Elbow's Guy Garvey on how user-centric payments could help new artists make a living from streaming

Elbow's Guy Garvey on how user-centric payments could help new artists make a living from streaming

Guy Garvey made an impassioned appeal for changes to the digital economy during his appearance at the DCMS Committee inquiry into the impact of streaming.

The first day of evidence was an opportunity for artists – also including Nadine Shah, Radiohead’s Ed O’Brien and #FixStreaming campaigner Tom Gray – to explain why they don’t think the system is working. 

As a BBC Radio 6 Music presenter, Garvey is particularly concerned about the impact on young bands and emerging artists.

Here, in his written evidence to the committee’s streaming inquiry, the Elbow frontman outlines his case for equitable remuneration for artists and a user-centric system for DSPs…

I am the lead singer of the band Elbow and we’ve been fortunate enough to make a living from music since 1998. We’re currently writing and recording our ninth studio album. I’m also a music broadcaster and have had a weekly show on BBC 6 music for the last 14 years. I believe having these two jobs gives me a unique perspective over these questions that I hope will be of use to the committee when making their recommendations.

I’m here because of new music. As a DJ but even before then, from the moment I was given airtime or column inches in the press, I’ve always been passionate about promoting new artists, especially those who are not necessarily perceived as mainstream ‘pop’ artists.
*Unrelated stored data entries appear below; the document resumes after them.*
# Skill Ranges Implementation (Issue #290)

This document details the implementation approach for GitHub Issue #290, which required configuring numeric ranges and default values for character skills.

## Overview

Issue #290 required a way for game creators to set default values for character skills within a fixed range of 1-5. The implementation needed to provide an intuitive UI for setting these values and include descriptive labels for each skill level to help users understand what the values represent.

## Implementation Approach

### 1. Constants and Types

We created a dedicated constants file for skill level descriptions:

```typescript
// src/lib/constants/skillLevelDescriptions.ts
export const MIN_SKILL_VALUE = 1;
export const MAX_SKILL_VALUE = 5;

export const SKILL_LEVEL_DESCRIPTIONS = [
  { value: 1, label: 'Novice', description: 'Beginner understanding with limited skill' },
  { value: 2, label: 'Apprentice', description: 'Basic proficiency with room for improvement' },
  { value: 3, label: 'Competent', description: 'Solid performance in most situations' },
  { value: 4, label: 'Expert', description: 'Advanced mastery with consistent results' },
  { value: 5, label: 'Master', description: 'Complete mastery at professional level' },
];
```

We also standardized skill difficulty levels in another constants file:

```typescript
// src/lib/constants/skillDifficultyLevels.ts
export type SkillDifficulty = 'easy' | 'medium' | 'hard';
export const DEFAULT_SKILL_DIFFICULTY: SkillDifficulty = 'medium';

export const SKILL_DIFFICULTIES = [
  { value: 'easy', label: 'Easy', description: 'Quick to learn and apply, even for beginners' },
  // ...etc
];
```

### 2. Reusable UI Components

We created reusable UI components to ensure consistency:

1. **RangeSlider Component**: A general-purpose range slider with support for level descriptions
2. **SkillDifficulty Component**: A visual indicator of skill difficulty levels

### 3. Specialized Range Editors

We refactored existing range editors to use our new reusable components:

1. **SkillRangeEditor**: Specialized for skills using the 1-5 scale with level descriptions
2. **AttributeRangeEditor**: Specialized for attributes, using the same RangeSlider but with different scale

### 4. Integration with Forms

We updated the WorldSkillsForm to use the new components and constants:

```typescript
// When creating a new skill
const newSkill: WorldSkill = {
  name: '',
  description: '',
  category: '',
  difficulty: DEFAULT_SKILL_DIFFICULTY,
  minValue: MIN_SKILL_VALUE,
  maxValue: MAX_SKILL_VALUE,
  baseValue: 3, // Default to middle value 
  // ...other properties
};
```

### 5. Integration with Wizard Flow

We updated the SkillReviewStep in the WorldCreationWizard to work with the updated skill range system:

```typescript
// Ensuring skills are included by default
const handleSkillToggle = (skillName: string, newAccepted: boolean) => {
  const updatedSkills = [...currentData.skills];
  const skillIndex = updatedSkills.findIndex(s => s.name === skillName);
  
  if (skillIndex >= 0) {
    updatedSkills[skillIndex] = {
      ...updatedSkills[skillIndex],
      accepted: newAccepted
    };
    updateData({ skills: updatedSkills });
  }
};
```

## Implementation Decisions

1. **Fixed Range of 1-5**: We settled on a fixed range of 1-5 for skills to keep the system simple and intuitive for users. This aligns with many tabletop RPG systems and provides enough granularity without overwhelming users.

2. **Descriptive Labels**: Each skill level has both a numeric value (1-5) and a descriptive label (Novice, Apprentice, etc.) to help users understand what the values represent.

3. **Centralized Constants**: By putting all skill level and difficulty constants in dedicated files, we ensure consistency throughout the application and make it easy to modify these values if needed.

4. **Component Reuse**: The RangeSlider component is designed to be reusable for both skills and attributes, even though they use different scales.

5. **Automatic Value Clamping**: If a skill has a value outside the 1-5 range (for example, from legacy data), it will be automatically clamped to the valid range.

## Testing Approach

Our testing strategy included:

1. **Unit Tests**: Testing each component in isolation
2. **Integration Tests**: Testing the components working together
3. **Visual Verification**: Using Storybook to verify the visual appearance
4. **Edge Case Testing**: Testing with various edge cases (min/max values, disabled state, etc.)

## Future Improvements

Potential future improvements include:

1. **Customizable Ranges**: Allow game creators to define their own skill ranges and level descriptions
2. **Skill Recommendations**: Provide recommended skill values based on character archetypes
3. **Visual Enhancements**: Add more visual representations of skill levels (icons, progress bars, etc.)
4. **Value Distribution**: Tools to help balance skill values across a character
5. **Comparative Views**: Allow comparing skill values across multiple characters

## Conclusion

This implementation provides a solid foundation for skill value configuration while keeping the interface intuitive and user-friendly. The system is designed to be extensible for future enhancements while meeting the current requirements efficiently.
Helping them find their audience. Helping their audience find them. In fact, as a member of Elbow, albeit a while ago, I have been new music.

For the past 20 years, Elbow have been nurtured, advised, developed and promoted by Island Records, V2 Records, Fiction Records and now Polydor. We recorded in cathedrals of studios dedicated only to the exploration and deepening of the art form, working with record producers whose art guided and improved our music and whose skills cannot be learned from a book and are potentially, due to the economics of streaming, being lost.

I believe that we have lost and will continue to lose generations of great British alternative music

Guy Garvey

As a presenter, I have seen a whole generation of artists rapturously connect with their listeners and win awards for the excellence of their music, only to quit after or before album two because they simply can’t afford to live. I decided to give evidence to the committee because I believe that we have lost and will continue to lose generations of great British alternative music, because writers and performers are not receiving anything like their fair share of the money that is now being made.

I have been allowed to live as a musician because of the extraordinary talents’ insights and hard work of the creative minds at all the labels we have been lucky enough to work with and because we found our audience when people bought physical records.

Streaming itself is wonderful and has no doubt connected Elbow with a wider international audience. For instance, Elbow played a concert in Mexico in January as we know we have an audience there, an audience that definitely found us in part through streaming services.

Algorithmic curation? Whatever connects music with listeners. But rich, deep, diverse, groundbreaking music of all kinds, given time to nurture and grow in its artistry and invested in on its artistic merits and not its immediacy, is disappearing. Great music still gets through but all too often the artist has another income. The current streaming model favours young, lone corporately sponsored artists. Nobody can afford to be in a band under these conditions.

Equitable remuneration and a user-centric streaming model mean that music other than pop, music loved by hundreds of thousands but deeply loved by those people, gets to grow.

It’s as simple as this. Musicians that are paid for their music attract advances and investment that is then spent on furthering and deepening their art, making it the best it can be. I’m not wishing for the days of musicians becoming multi-millionaires. I’m giving evidence because even musicians who have found their audience cannot afford to live as musicians.

Everybody, artists, music lovers, studio employees, live crew, venues and their staff and of course labels and streaming platforms only benefit from musicians being allowed to live and work as musicians. We are all on the same side here. People are collectively now paying more than ever to listen to music. 

I ask the committee to make recommendations that will ensure that music stays as rich, diverse and as good as it possibly can be and in short, music worth listening to for this generation and for future generations.